Tomaron distintos rumbos, para llegar a un mismo sitio con el corazón triste, pero descansado. Miguel llevaba los anteojos de su amiga en el bolsillo de la camisa; Verónica, un álbum de luchadores sin completar, escondido entre los libros de la escuela…

jueves, mayo 10, 2007

OLEADA BLANCA EN ROMA

Cargar con toda una fe a cuestas.
Y con mi edad.
¿Cuánto hace que salió el humo blanco de esa bendita chimenea, anunciándome como el nuevo vicario del Señor? ¿Cuarenta, veinte años? ¿Acaso fue ayer? ¿Y por qué, en el último de los casos? ¿Acaso en algún momento aspiré a llegar tan lejos por pura vocación? ¿Cuánto hace que me convertí en un hipócrita?
La gente debería comprenderlo: los religiosos también somos humanos, por más que queramos negarnos esa condición calificándola como un pecado, sin importar las circunstancias. Hoy que me encuentro en este predicamento, me río de mi antigua pretensión de crear el pecado de ser una criatura humana, pues todo lo que hacemos me resulta, en esencia, repugnante. Comer: ese acto que, pese a haber sido refinado hasta extremos ridículos por nuestra raza, nos hermana a fin de cuentas con los animales al no ser mas que la satisfacción de una necesidad vulgar y prosaica; cagar, otro acto inherente a nuestra especie y a todo ser vivo, es algo tan grotesco e innoble, que debería ser castigado. Y el sexo, por supuesto: un impulso animal tan básico, que nos lleva a realizar actos que difícilmente estaríamos dispuestos a llevar a cabo para satisfacer cualquier otra necesidad que no fuese fornicar. Y sin embargo, resulta irónico que de todos esos actos repulsivos, este último sea el que castigamos implacablemente; aquel que tiene en buena parte de los casos, la motivación más elevada, con el agravante de que, encima de todo lo anterior, condenamos sin siquiera conocerlo.
¿Será por eso que soporto en estos momentos la lastimosa visión de mi cuerpo, decrépito y desnudo, frente al espejo? ¿Necesito experimentar que es eso tan terrible que hay en el sexo, para comprender porque la institución lo odia tanto? ¿No será que solo estoy buscando justificaciones para aliviar esa comezón de la adolescencia, que desde entonces me acompañó, y que no pude aliviar por miedo a enfadar a nuestro Señor? ¿Será algo tan impuro como la envidia lo que me lleva a esto?
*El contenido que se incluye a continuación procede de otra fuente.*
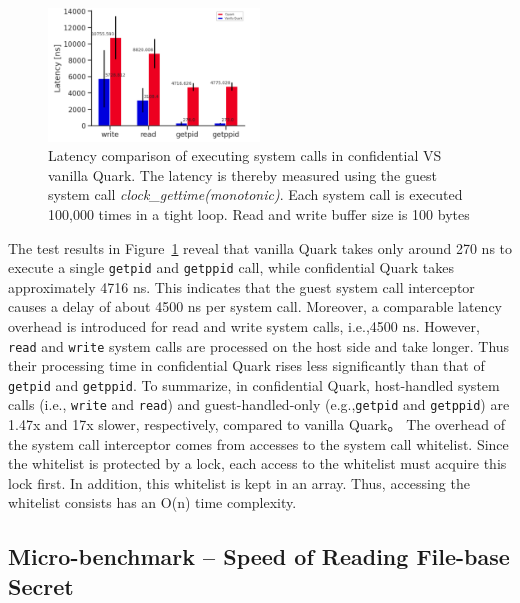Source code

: \begin{figure}[!htb]
    \centering
    \includegraphics[width=0.5\textwidth]{images/ben_results_syscall_interceptor.PNG}
    \caption[Benchmark result of Syscall Interceptor]{Latency comparison of executing system calls in confidential VS vanilla Quark. The latency is thereby measured using the guest system call \emph{clock\_gettime(monotonic)}. 
        Each system call is executed 100,000  times in a tight loop. Read and write buffer size is 100 bytes}
    \label{fig:ben_results_syscall_interceptor}
\end{figure}

The test results in Figure~\ref{fig:ben_results_syscall_interceptor} reveal that vanilla Quark takes only around 270 ns to execute a single \texttt{getpid} and \texttt{getppid} call, while confidential Quark takes approximately 4716 ns. This indicates that the guest system call interceptor causes a delay of about 4500 ns per system call. Moreover, a 
comparable latency overhead is introduced for read and write system calls, i.e.,4500 ns. However, \texttt{read} and \texttt{write} system calls are processed on the host side and take longer. Thus their processing time in confidential Quark rises less significantly than that of \texttt{getpid} and \texttt{getppid}. To summarize, in 
confidential Quark, host-handled system calls (i.e., \texttt{write} and \texttt{read}) and guest-handled-only (e.g.,\texttt{getpid} and \texttt{getppid}) are 1.47x and 17x slower, respectively, compared to vanilla Quark。 The overhead of the system call interceptor comes from accesses to the system call whitelist. Since the whitelist is 
protected by a lock, each access to the whitelist must acquire this lock first. In addition, this whitelist is kept in an array. Thus, accessing the whitelist consists has an O(n) time complexity.

\subsection{Micro-benchmark – Speed of Reading File-base Secret}\label{bench_reading_file_secret}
Hice que me trajeran libros acerca de esto. Me sentí como un niño otra vez, al mirar esos dibujos ilustrando como lo debo hacer. Oleadas de placer y culpa invadieron mi alma al pasar mis ojos por la palabra masturbación. “El Papa jamás se ha masturbado”, dijo una voz allá, en mi consciencia. Pero otra voz, más fuerte y terrible, me invadió: “Nadie tiene porqué enterarse de que el Papa se masturbó”.
Mi cuerpo es una ofensa a la naturaleza: Pequeño, encorvado, viejo… la única señal de vigor o vitalidad se encuentra en mi vientre: abultado, liso y sonrosado. Mi tiara papal está fuera de lugar frente al espejo, es la única prenda que llevo encima, y siento lo que supongo que es la excitación. Empiezo a explorar mi cuerpo desnudo en el espejo, y lo voy encontrando cada vez menos grotesco. Me empiezo a ver a mi mismo como un simple mortal, un hermano de la humanidad; vulnerable, frágil, merecedor del afecto y calor de otro cuerpo, como cualquiera de mis congéneres. Es cierto que este cuerpo ya pasó su mejor época, pero sigue siendo un ente sensible y ávido de experiencia.
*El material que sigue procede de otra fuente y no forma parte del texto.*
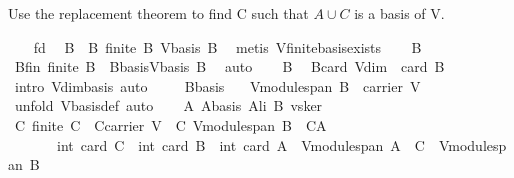 \begin{isabellebody}
\begin{isamarkuptxt}
Use the replacement theorem to find C such that $A\cup C$ is a basis of V.%
\end{isamarkuptxt}%
\isamarkuptrue%
\ \ \isamarkupfalse%
\ fd\ \isamarkupfalse%
\ B\ \ B{\isacharcolon}\ {\isachardoublequoteopen}finite\ B{\isasymand}\ V{\isachardot}basis\ B{\isachardoublequoteclose}\ \isamarkupfalse%
\ {\isacharparenleft}metis\ V{\isachardot}finite{\isacharunderscore}basis{\isacharunderscore}exists{\isacharparenright}\isanewline
\ \ \isamarkupfalse%
\ B\ \isamarkupfalse%
\ Bfin{\isacharcolon}\ {\isachardoublequoteopen}finite\ B{\isachardoublequoteclose}\ \ Bbasis{\isacharcolon}{\isachardoublequoteopen}V{\isachardot}basis\ B{\isachardoublequoteclose}\ \isamarkupfalse%
\ auto\isanewline
\ \ \isamarkupfalse%
\ B\ \isamarkupfalse%
\ Bcard{\isacharcolon}\ {\isachardoublequoteopen}V{\isachardot}dim\ {\isacharequal}\ card\ B{\isachardoublequoteclose}\ \isamarkupfalse%
\ {\isacharparenleft}intro\ V{\isachardot}dim{\isacharunderscore}basis{\isacharcomma}\ auto{\isacharparenright}\ \isanewline
\ \ \isamarkupfalse%
\ Bbasis\ \isamarkupfalse%
\ {}{}{\isacharcolon}\ {\isachardoublequoteopen}V{\isachardot}module{\isachardot}span\ B\ {\isacharequal}\ carrier\ V{\isachardoublequoteclose}\ \isanewline
\ \ \ \ \isamarkupfalse%
\ {\isacharparenleft}unfold\ V{\isachardot}basis{\isacharunderscore}def{\isacharcomma}\ auto{\isacharparenright}\isanewline
\ \ \isamarkupfalse%
\ A\ Abasis\ Ali\ B\ vs{\isacharunderscore}ker\ \isamarkupfalse%
\ {\isachardoublequoteopen}{\isasymexists}C{\isachardot}\ finite\ C\ {\isasymand}\ C{\isasymsubseteq}carrier\ V\ {\isasymand}\ C{\isasymsubseteq}\ V{\isachardot}module{\isachardot}span\ B\ {\isasymand}\ C{\isasyminter}A{\isacharequal}{\isacharbraceleft}{\isacharbraceright}\ \isanewline
\ \ \ \ \ \ {\isasymand}\ int\ {\isacharparenleft}card\ C{\isacharparenright}\ {\isasymle}\ {\isacharparenleft}int\ {\isacharparenleft}card\ B{\isacharparenright}{\isacharparenright}\ {\isacharminus}\ {\isacharparenleft}int\ {\isacharparenleft}card\ A{\isacharparenright}{\isacharparenright}\ {\isasymand}\ {\isacharparenleft}V{\isachardot}module{\isachardot}span\ {\isacharparenleft}A\ {\isasymunion}\ C{\isacharparenright}\ {\isacharequal}\ V{\isachardot}module{\isachardot}span\ B{\isacharparenright}{\isachardoublequoteclose}\isanewline
\ \ \ \ \isamarkupfalse%

\end{isabellebody}

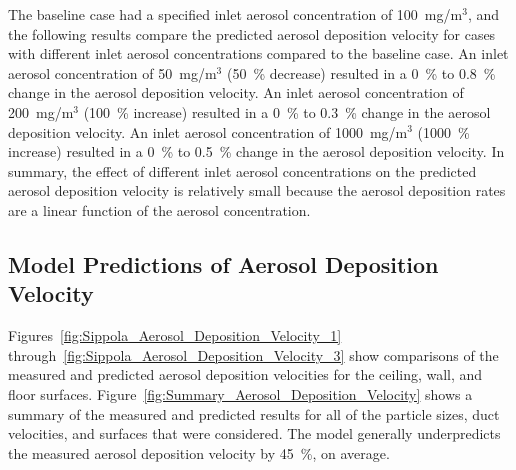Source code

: The baseline case had a specified inlet aerosol concentration of 100~mg/m$^3$, and the following results compare the predicted aerosol deposition velocity for cases with different inlet aerosol concentrations compared to the baseline case. An inlet aerosol concentration of 50~mg/m$^3$ (50~\% decrease) resulted in a 0~\% to 0.8~\% change in the aerosol deposition velocity. An inlet aerosol concentration of 200~mg/m$^3$ (100~\% increase) resulted in a 0~\% to 0.3~\% change in the aerosol deposition velocity. An inlet aerosol concentration of 1000~mg/m$^3$ (1000~\% increase) resulted in a 0~\% to 0.5~\% change in the aerosol deposition velocity. In summary, the effect of different inlet aerosol concentrations on the predicted aerosol deposition velocity is relatively small because the aerosol deposition rates are a linear function of the aerosol concentration.

\subsection{Model Predictions of Aerosol Deposition Velocity}

Figures~\ref{fig:Sippola_Aerosol_Deposition_Velocity_1} through~\ref{fig:Sippola_Aerosol_Deposition_Velocity_3} show comparisons of the measured and predicted aerosol deposition velocities for the ceiling, wall, and floor surfaces. Figure~\ref{fig:Summary_Aerosol_Deposition_Velocity} shows a summary of the measured and predicted results for all of the particle sizes, duct velocities, and surfaces that were considered. The model generally underpredicts the measured aerosol deposition velocity by 45~\%, on average.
Toco con ansias cada parte de mí y lo disfruto. Poco a poco se va desvaneciendo el pudor y la culpa por sentir este impulso salvaje, este –me voy a permitir la palabra- placer que me doy a mi mismo como un regalo maldito que me enaltece y dignifica como una criatura más de la Creación. Recorro mi cuerpo con avaricia, quiero ofrendarme a mi mismo este inocente salvajismo, el abandono primitivo e intoxicante de la voluptuosidad. Pensamientos impuros empiezan a invadirme: si este placer puede alcanzarse con la autosatisfacción, yacer al lado de una moza debe ser un océano de sensaciones non sanctas.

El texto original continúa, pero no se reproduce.